*What is expected*. Below are the records to retype. Keep every character exactly and leave out the pictures.
Top of Input data
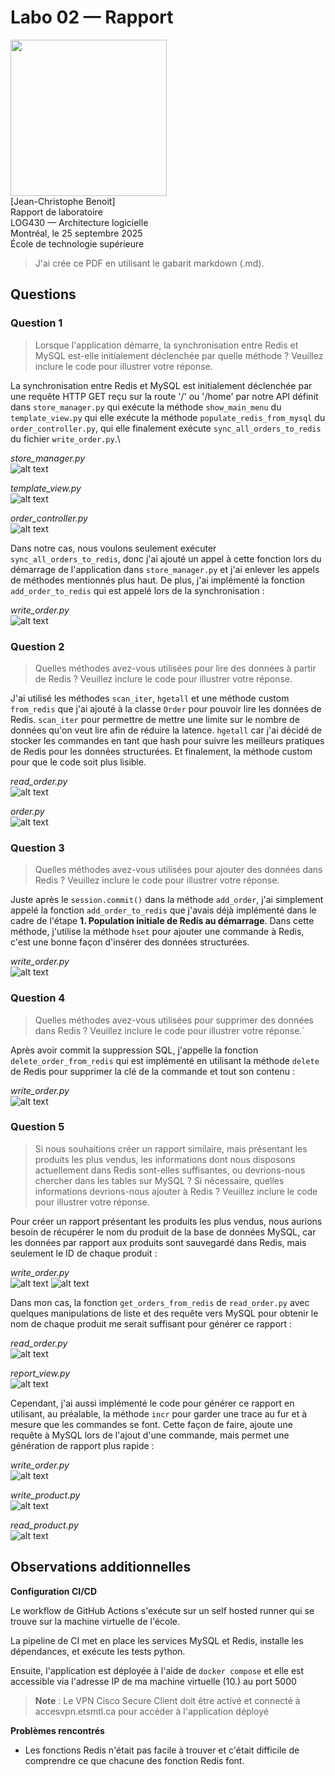 # Labo 02 — Rapport

<img src="https://upload.wikimedia.org/wikipedia/commons/2/2a/Ets_quebec_logo.png" width="250"> \
[Jean-Christophe Benoit] \
Rapport de laboratoire \
LOG430 — Architecture logicielle \
Montréal, le 25 septembre 2025 \
École de technologie supérieure

> J'ai crée ce PDF en utilisant le gabarit markdown (.md).

## Questions

### Question 1

> Lorsque l'application démarre, la synchronisation entre Redis et MySQL est-elle initialement déclenchée par quelle méthode ? Veuillez inclure le code pour illustrer votre réponse.

La synchronisation entre Redis et MySQL est initialement déclenchée par une requête HTTP GET reçu sur la route '/' ou '/home' par notre API définit dans `store_manager.py` qui exécute la méthode `show_main_menu` du `template_view.py` qui elle exécute la méthode `populate_redis_from_mysql` du `order_controller.py`, qui elle finalement exécute `sync_all_orders_to_redis` du fichier `write_order.py`.\

_store_manager.py_\
![alt text](image-1.png)

_template_view.py_\
![alt text](image.png)

_order_controller.py_\
![alt text](image-2.png)

Dans notre cas, nous voulons seulement exécuter `sync_all_orders_to_redis`, donc j'ai ajouté un appel à cette fonction lors du démarrage de l'application dans `store_manager.py` et j'ai enlever les appels de méthodes mentionnés plus haut. De plus, j'ai implémenté la fonction `add_order_to_redis` qui est appelé lors de la synchronisation :

_write_order.py_\
![alt text](image-8.png)

### Question 2

> Quelles méthodes avez-vous utilisées pour lire des données à partir de Redis ? Veuillez inclure le code pour illustrer votre réponse.

J'ai utilisé les méthodes `scan_iter`, `hgetall` et une méthode custom `from_redis` que j'ai ajouté à la classe `Order` pour pouvoir lire les données de Redis. `scan_iter` pour permettre de mettre une limite sur le nombre de données qu'on veut lire afin de réduire la latence. `hgetall` car j'ai décidé de stocker les commandes en tant que hash pour suivre les meilleurs pratiques de Redis pour les données structurées. Et finalement, la méthode custom pour que le code soit plus lisible.

_read_order.py_\
![alt text](image-4.png)

_order.py_\
![alt text](image-9.png)

### Question 3

> Quelles méthodes avez-vous utilisées pour ajouter des données dans Redis ? Veuillez inclure le code pour illustrer votre réponse.

Juste après le `session.commit()` dans la méthode `add_order`, j'ai simplement appelé la fonction `add_order_to_redis` que j'avais déjà implémenté dans le cadre de l'étape **1. Population initiale de Redis au démarrage**. Dans cette méthode, j'utilise la méthode `hset` pour ajouter une commande à Redis, c'est une bonne façon d'insérer des données structurées.

_write_order.py_\
![alt text](image-5.png)

### Question 4

> Quelles méthodes avez-vous utilisées pour supprimer des données dans Redis ? Veuillez inclure le code pour illustrer votre réponse.`

Après avoir commit la suppression SQL, j'appelle la fonction `delete_order_from_redis` qui est implémenté en utilisant la méthode `delete` de Redis pour supprimer la clé de la commande et tout son contenu :

_write_order.py_\
![alt text](image-7.png)

### Question 5

> Si nous souhaitions créer un rapport similaire, mais présentant les produits les plus vendus, les informations dont nous disposons actuellement dans Redis sont-elles suffisantes, ou devrions-nous chercher dans les tables sur MySQL ? Si nécessaire, quelles informations devrions-nous ajouter à Redis ? Veuillez inclure le code pour illustrer votre réponse.

Pour créer un rapport présentant les produits les plus vendus, nous aurions besoin de récupérer le nom du produit de la base de données MySQL, car les données par rapport aux produits sont sauvegardé dans Redis, mais seulement le ID de chaque produit :

_write_order.py_\
![alt text](image-3.png)
![alt text](image-6.png)

Dans mon cas, la fonction `get_orders_from_redis` de `read_order.py` avec quelques manipulations de liste et des requête vers MySQL pour obtenir le nom de chaque produit me serait suffisant pour générer ce rapport :

_read_order.py_\
![alt text](image-10.png)

_report_view.py_\
![alt text](image-11.png)

Cependant, j'ai aussi implémenté le code pour générer ce rapport en utilisant, au préalable, la méthode `incr` pour garder une trace au fur et à mesure que les commandes se font. Cette façon de faire, ajoute une requête à MySQL lors de l'ajout d'une commande, mais permet une génération de rapport plus rapide :

_write_order.py_\
![alt text](image-12.png)

_write_product.py_\
![alt text](image-15.png)

_read_product.py_\
![alt text](image-16.png)

## Observations additionnelles

**Configuration CI/CD**

Le workflow de GitHub Actions s'exécute sur un self hosted runner qui se trouve sur la machine virtuelle de l'école.

La pipeline de CI met en place les services MySQL et Redis, installe les dépendances, et exécute les tests python.

Ensuite, l'application est déployée à l'aide de `docker compose` et elle est accessible via l'adresse IP de ma machine virtuelle (10.) au port 5000

> **Note** : Le VPN Cisco Secure Client doit être activé et connecté à accesvpn.etsmtl.ca pour accéder à l'application déployé

**Problèmes rencontrés**

- Les fonctions Redis n'était pas facile à trouver et c'était difficile de comprendre ce que chacune des fonction Redis font.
Bottom of Input data
*Task answer*.
 # Labo 02 — Rapport

<img src="https://upload.wikimedia.org/wikipedia/commons/2/2a/Ets_quebec_logo.png" width="250"> \
[Jean-Christophe Benoit] \
Rapport de laboratoire \
LOG430 — Architecture logicielle \
Montréal, le 25 septembre 2025 \
École de technologie supérieure

> J'ai crée ce PDF en utilisant le gabarit markdown (.md).

## Questions

### Question 1

> Lorsque l'application démarre, la synchronisation entre Redis et MySQL est-elle initialement déclenchée par quelle méthode ? Veuillez inclure le code pour illustrer votre réponse.

La synchronisation entre Redis et MySQL est initialement déclenchée par une requête HTTP GET reçu sur la route '/' ou '/home' par notre API définit dans `store_manager.py` qui exécute la méthode `show_main_menu` du `template_view.py` qui elle exécute la méthode `populate_redis_from_mysql` du `order_controller.py`, qui elle finalement exécute `sync_all_orders_to_redis` du fichier `write_order.py`.\

_store_manager.py_\
![alt text](image-1.png)

_template_view.py_\
![alt text](image.png)

_order_controller.py_\
![alt text](image-2.png)

Dans notre cas, nous voulons seulement exécuter `sync_all_orders_to_redis`, donc j'ai ajouté un appel à cette fonction lors du démarrage de l'application dans `store_manager.py` et j'ai enlever les appels de méthodes mentionnés plus haut. De plus, j'ai implémenté la fonction `add_order_to_redis` qui est appelé lors de la synchronisation :

_write_order.py_\
![alt text](image-8.png)

### Question 2

> Quelles méthodes avez-vous utilisées pour lire des données à partir de Redis ? Veuillez inclure le code pour illustrer votre réponse.

J'ai utilisé les méthodes `scan_iter`, `hgetall` et une méthode custom `from_redis` que j'ai ajouté à la classe `Order` pour pouvoir lire les données de Redis. `scan_iter` pour permettre de mettre une limite sur le nombre de données qu'on veut lire afin de réduire la latence. `hgetall` car j'ai décidé de stocker les commandes en tant que hash pour suivre les meilleurs pratiques de Redis pour les données structurées. Et finalement, la méthode custom pour que le code soit plus lisible.

_read_order.py_\
![alt text](image-4.png)

_order.py_\
![alt text](image-9.png)

### Question 3

> Quelles méthodes avez-vous utilisées pour ajouter des données dans Redis ? Veuillez inclure le code pour illustrer votre réponse.

Juste après le `session.commit()` dans la méthode `add_order`, j'ai simplement appelé la fonction `add_order_to_redis` que j'avais déjà implémenté dans le cadre de l'étape **1. Population initiale de Redis au démarrage**. Dans cette méthode, j'utilise la méthode `hset` pour ajouter une commande à Redis, c'est une bonne façon d'insérer des données structurées.

_write_order.py_\
![alt text](image-5.png)

### Question 4

> Quelles méthodes avez-vous utilisées pour supprimer des données dans Redis ? Veuillez inclure le code pour illustrer votre réponse.`

Après avoir commit la suppression SQL, j'appelle la fonction `delete_order_from_redis` qui est implémenté en utilisant la méthode `delete` de Redis pour supprimer la clé de la commande et tout son contenu :

_write_order.py_\
![alt text](image-7.png)

### Question 5

> Si nous souhaitions créer un rapport similaire, mais présentant les produits les plus vendus, les informations dont nous disposons actuellement dans Redis sont-elles suffisantes, ou devrions-nous chercher dans les tables sur MySQL ? Si nécessaire, quelles informations devrions-nous ajouter à Redis ? Veuillez inclure le code pour illustrer votre réponse.

Pour créer un rapport présentant les produits les plus vendus, nous aurions besoin de récupérer le nom du produit de la base de données MySQL, car les données par rapport aux produits sont sauvegardé dans Redis, mais seulement le ID de chaque produit :

_write_order.py_\
![alt text](image-3.png)
![alt text](image-6.png)

Dans mon cas, la fonction `get_orders_from_redis` de `read_order.py` avec quelques manipulations de liste et des requête vers MySQL pour obtenir le nom de chaque produit me serait suffisant pour générer ce rapport :

_read_order.py_\
![alt text](image-10.png)

_report_view.py_\
![alt text](image-11.png)

Cependant, j'ai aussi implémenté le code pour générer ce rapport en utilisant, au préalable, la méthode `incr` pour garder une trace au fur et à mesure que les commandes se font. Cette façon de faire, ajoute une requête à MySQL lors de l'ajout d'une commande, mais permet une génération de rapport plus rapide :

_write_order.py_\
![alt text](image-12.png)

_write_product.py_\
![alt text](image-15.png)

_read_product.py_\
![alt text](image-16.png)

## Observations additionnelles

**Configuration CI/CD**

Le workflow de GitHub Actions s'exécute sur un self hosted runner qui se trouve sur la machine virtuelle de l'école.

La pipeline de CI met en place les services MySQL et Redis, installe les dépendances, et exécute les tests python.

Ensuite, l'application est déployée à l'aide de `docker compose` et elle est accessible via l'adresse IP de ma machine virtuelle (10.) au port 5000

> **Note** : Le VPN Cisco Secure Client doit être activé et connecté à accesvpn.etsmtl.ca pour accéder à l'application déployé

**Problèmes rencontrés**

- Les fonctions Redis n'était pas facile à trouver et c'était difficile de comprendre ce que chacune des fonction Redis font.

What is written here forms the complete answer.